This Bugzilla instance is a read-only archive of historic NetBeans bug reports. To report a bug in NetBeans please follow the project's instructions for reporting issues.

Bug 42928 - [2004-05-17] Automatically detect text files
Summary: [2004-05-17] Automatically detect text files
Status: CLOSED FIXED
Alias: None
Product: platform
Classification: Unclassified
Component: Filesystems (show other bugs)
Version: 4.x
Hardware: All All
: P3 blocker (vote)
Assignee: Jaroslav Tulach
URL:
Keywords: UI
Depends on:
Blocks:
 
Reported: 2004-05-07 08:57 UTC by _ ttran
Modified: 2008-12-22 17:46 UTC (History)
3 users (show)

See Also:
Issue Type: ENHANCEMENT
Exception Reporter:


Attachments
Files without extension are content/unknown without a check (598 bytes, patch)
2004-05-07 09:43 UTC, Jaroslav Tulach
Details | Diff
DefaultDataObject (23.24 KB, patch)
2004-05-10 07:25 UTC, Jaroslav Tulach
Details | Diff
Boring, abitionless proposal. (26.64 KB, patch)
2004-05-14 14:56 UTC, Jaroslav Tulach
Details | Diff

Note You need to log in before you can comment on or make changes to this bug.
Description _ ttran 2004-05-07 08:57:56 UTC
See also the discussion in issue 42259.

We should just provide an editor cookie for
DefaultDataObject and kill the text module, or
something.  Treat all unknown files as text.  If
we want to do better  we can detect the binary
files (any '\0' in the first 2KB) and refuse to 
open them.  Those can be edited/viewed in a hex
editor in a distant future.

Besides improving the UI a bit, this also kills
one use case for .nbattrs
Comment 1 _ ttran 2004-05-07 09:08:30 UTC
Yarda just checked in the code in to CVS. His patch does something
different than what I proposed.  Instead of treating all unknown files
as text, he open those files and, read the first block, check for less
than \x09 chars.  All this happens during MIME recognizing process
which I fear may have impact on expanding folders with a lot of such files
Comment 2 _ ttran 2004-05-07 09:17:05 UTC
this is indeed very bad.  Yarda, go to All files in trunk build, and
expand /dev to see for yourself.  Compare it with the equivalent in 3.6.

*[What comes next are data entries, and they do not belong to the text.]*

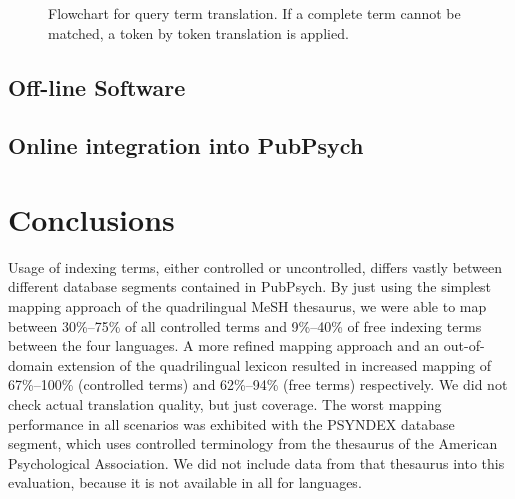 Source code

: \documentclass[a4paper,11pt]{article}
\begin{document}
\begin{figure}[t!]
    \caption{Flowchart for query term translation. If a complete term cannot be matched, a token by token translation is applied.}
    \vspace{-6mm}
    \label{fig:diagram}
\end{figure}

	
	\subsection{Off-line Software}

	\subsection{Online integration into PubPsych}
	
	
	\section{Conclusions}
	\label{s:conclusions}
	
	Usage of indexing terms, either controlled or uncontrolled, differs vastly between different database segments contained in PubPsych. By just using the simplest mapping approach of the quadrilingual MeSH thesaurus, we were able to map between 30\%--75\% of all controlled terms and 9\%--40\% of free indexing terms between the four languages. A more refined mapping approach and an out-of-domain extension of the quadrilingual lexicon resulted in increased mapping of 67\%--100\% (controlled terms) and 62\%--94\% (free terms) respectively. We did not check actual translation quality, but just coverage. The worst mapping performance in all scenarios was exhibited with the PSYNDEX database segment, which uses controlled terminology from the thesaurus of the American Psychological Association. We did not include data from that thesaurus into this evaluation, because it is not available in all for languages.
	
\end{document}
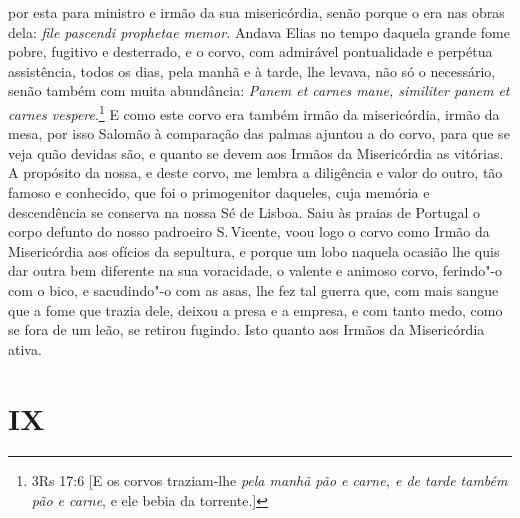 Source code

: por esta para ministro e irmão da sua misericórdia, senão porque o era
nas obras dela: \emph{file pascendi prophetae memor.} Andava Elias no
tempo daquela grande fome pobre, fugitivo e desterrado, e o corvo, com
admirável pontualidade e perpétua assistência, todos os dias, pela manhã
e à tarde, lhe levava, não só o necessário, senão também com muita
abundância: \emph{Panem et carnes mane, similiter panem et carnes vespere}.\footnote{3Rs 17:6 [E os corvos traziam-lhe \textit{pela manhã pão e carne, e de tarde também pão e carne}, e ele bebia da torrente.]} E como este corvo
era também irmão da misericórdia, irmão da mesa, por isso Salomão à
comparação das palmas ajuntou a do corvo, para que se veja quão devidas
são, e quanto se devem aos Irmãos da Misericórdia as vitórias. A
propósito da nossa, e deste corvo, me lembra a diligência e valor do
outro, tão famoso e conhecido, que foi o primogenitor daqueles, cuja
memória e descendência se conserva na nossa Sé de Lisboa. Saiu às praias
de Portugal o corpo defunto do nosso padroeiro S.\,Vicente, voou logo o
corvo como Irmão da Misericórdia aos ofícios da sepultura, e porque um
lobo naquela ocasião lhe quis dar outra bem diferente na sua voracidade,
o valente e animoso corvo, ferindo"-o com o bico, e sacudindo"-o com as
asas, lhe fez tal guerra que, com mais sangue que a fome que trazia
dele, deixou a presa e a empresa, e com tanto medo, como se fora de um
leão, se retirou fugindo. Isto quanto aos Irmãos da Misericórdia ativa.

\section{IX}


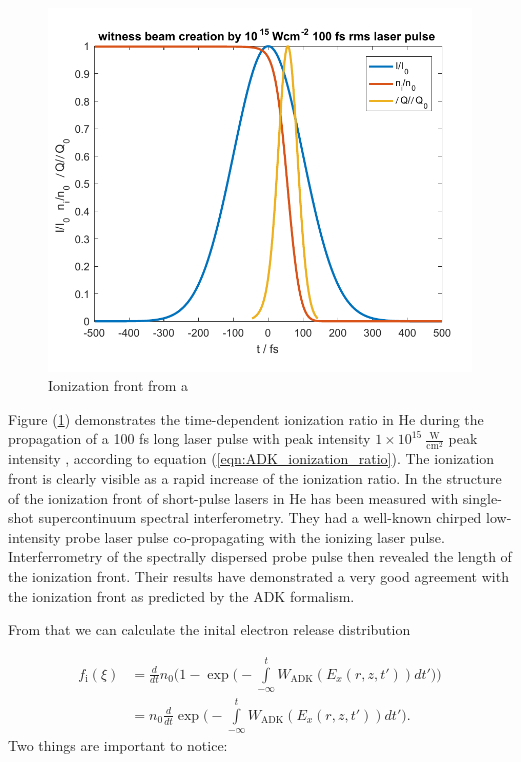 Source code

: \begin{figure}[h]
\begin{center}
\includegraphics[width=1.0\textwidth]{theory/images/raw/Ionization_front.pdf}
\end{center}
\caption{Ionization front from a}
\label{img:ion_front_norm}
\end{figure}
Figure (\ref{img:ion_front_norm}) demonstrates the time-dependent ionization ratio in He during the propagation of a 100 fs long laser pulse with peak intensity $1\times10^{15}\ \frac{\mathrm{W}}{\mathrm{cm}^2}$ peak intensity , according to equation (\ref{eqn:ADK_ionization_ratio}).
The ionization front is clearly visible as a rapid increase of the ionization ratio. 
In \cite{kim2002IonFrontOpticsexpress} the structure of the ionization front of short-pulse lasers in He has been measured with single-shot supercontinuum spectral interferometry. They had a well-known chirped low-intensity probe laser pulse co-propagating with the ionizing laser pulse. Interferrometry of the spectrally dispersed probe pulse then revealed the length of the ionization front. Their results have demonstrated a very good agreement with the ionization front as predicted by the ADK formalism. 

From that we can calculate the inital electron release distribution

\begin{align}
\label{eqn:ADK_ionization_ratio_dt}
f_\mathrm{i}(\xi)&= \frac{d}{dt}n_0 \Big(1-\exp\Big(-\int \limits_{-\infty}^t W_\mathrm{ADK}(E_{x}(r,z,t'))dt'\Big)\Big)\\
&=n_0 \frac{d}{dt}\exp\Big(-\int \limits_{-\infty}^t W_\mathrm{ADK}(E_{x}(r,z,t'))dt'\Big).
\end{align}
Two things are important to notice:

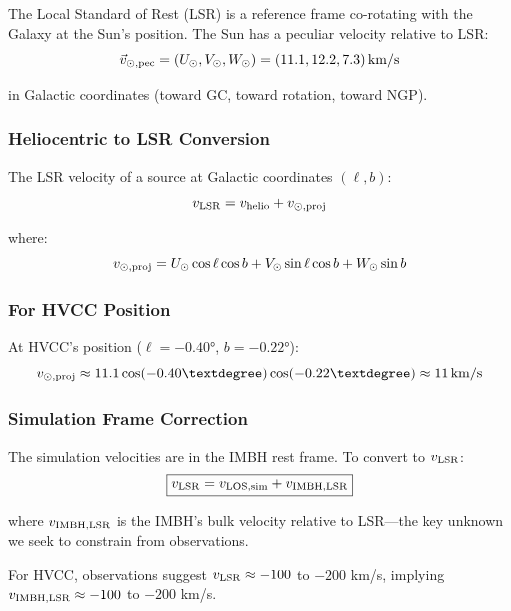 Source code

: \documentclass[twocolumn,amsmath,amssymb,prd,superscriptaddress,nofootinbib]{revtex4-2}
\begin{document}
The Local Standard of Rest (LSR) is a reference frame co-rotating with the Galaxy at the Sun's position. The Sun has a peculiar velocity relative to LSR:
\begin{equation}
    \vec{v}_{\odot,{\rm pec}} = (U_\odot, V_\odot, W_\odot) = (11.1, 12.2, 7.3)\,{\rm km/s}
\end{equation}

in Galactic coordinates (toward GC, toward rotation, toward NGP).

\subsubsection{Heliocentric to LSR Conversion}

The LSR velocity of a source at Galactic coordinates $(\ell, b)$:
\begin{equation}
    v_{\rm LSR} = v_{\rm helio} + v_{\odot,{\rm proj}}
\end{equation}

where:
\begin{equation}
    v_{\odot,{\rm proj}} = U_\odot\cos\ell\cos b + V_\odot\sin\ell\cos b + W_\odot\sin b
    \label{eq:v_sun_proj}
\end{equation}

\subsubsection{For HVCC Position}

At HVCC's position ($\ell = -0.40°$, $b = -0.22°$):
\begin{equation}
    v_{\odot,{\rm proj}} \approx 11.1\cos(-0.40°)\cos(-0.22°) \approx 11\,{\rm km/s}
\end{equation}

\subsubsection{Simulation Frame Correction}

The simulation velocities are in the IMBH rest frame. To convert to $v_{\rm LSR}$:
\begin{equation}
    \boxed{v_{\rm LSR} = v_{\rm LOS,sim} + v_{\rm IMBH,LSR}}
    \label{eq:v_lsr}
\end{equation}

where $v_{\rm IMBH,LSR}$ is the IMBH's bulk velocity relative to LSR---the key unknown we seek to constrain from observations.

For HVCC, observations suggest $v_{\rm LSR} \approx -100$ to $-200$ km/s, implying $v_{\rm IMBH,LSR} \approx -100$ to $-200$ km/s.
\end{document}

Please revert your patch and solve it differently.  We have to
postpone reading from a file to the moment when the user tries to open
it, not during the time of file type recognition
Comment 3 Jaroslav Tulach 2004-05-07 09:27:18 UTC
This is right. The read of initial block is done in
CachedFileObject.getMimeType(...) which is optimized for usage in
MimeResolvers - e.g. it reads the content of the file once regardless
of how many resolvers are there. So in case that there is a
mimeresolver that is checking the content of the file (and there is
one MimeResolver registered in core) we should not see any slowdown.
Also if there is a MimeResolver that recognizes the mime type or if an
extension is registered as "FileUtil.setMimeType(ext,mimetype)" no
slowdown shall occur as my behaviour is added only as a fallback. 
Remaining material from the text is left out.